======== The data

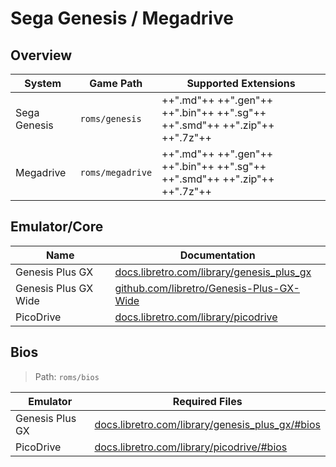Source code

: # Sega Genesis / Megadrive

## Overview

| System | Game Path | Supported Extensions |
| -- | -- | -- |
| Sega Genesis | `roms/genesis` | ++".md"++ ++".gen"++ ++".bin"++ ++".sg"++ ++".smd"++ ++".zip"++ ++".7z"++ |
| Megadrive | `roms/megadrive` | ++".md"++ ++".gen"++ ++".bin"++ ++".sg"++ ++".smd"++ ++".zip"++ ++".7z"++ |

## Emulator/Core

| Name | Documentation |
| --- | --- |
| Genesis Plus GX | [docs.libretro.com/library/genesis_plus_gx](https://docs.libretro.com/library/genesis_plus_gx/) |
| Genesis Plus GX Wide | [github.com/libretro/Genesis-Plus-GX-Wide](https://github.com/libretro/Genesis-Plus-GX-Wide) |
| PicoDrive | [docs.libretro.com/library/picodrive](https://docs.libretro.com/library/picodrive/) |

## Bios

> Path: `roms/bios`

| Emulator | Required Files |
| -- | -- |
| Genesis Plus GX | [docs.libretro.com/library/genesis_plus_gx/#bios](https://docs.libretro.com/library/genesis_plus_gx/#bios) |
| PicoDrive | [docs.libretro.com/library/picodrive/#bios](https://docs.libretro.com/library/picodrive/#bios) |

================

**What is being asked**: Could you copy every record above exactly, leaving out the pictures?

**Answer space**:
Source code

: # Sega Genesis / Megadrive

## Overview

| System | Game Path | Supported Extensions |
| -- | -- | -- |
| Sega Genesis | `roms/genesis` | ++".md"++ ++".gen"++ ++".bin"++ ++".sg"++ ++".smd"++ ++".zip"++ ++".7z"++ |
| Megadrive | `roms/megadrive` | ++".md"++ ++".gen"++ ++".bin"++ ++".sg"++ ++".smd"++ ++".zip"++ ++".7z"++ |

## Emulator/Core

| Name | Documentation |
| --- | --- |
| Genesis Plus GX | [docs.libretro.com/library/genesis_plus_gx](https://docs.libretro.com/library/genesis_plus_gx/) |
| Genesis Plus GX Wide | [github.com/libretro/Genesis-Plus-GX-Wide](https://github.com/libretro/Genesis-Plus-GX-Wide) |
| PicoDrive | [docs.libretro.com/library/picodrive](https://docs.libretro.com/library/picodrive/) |

## Bios

> Path: `roms/bios`

| Emulator | Required Files |
| -- | -- |
| Genesis Plus GX | [docs.libretro.com/library/genesis_plus_gx/#bios](https://docs.libretro.com/library/genesis_plus_gx/#bios) |
| PicoDrive | [docs.libretro.com/library/picodrive/#bios](https://docs.libretro.com/library/picodrive/#bios) |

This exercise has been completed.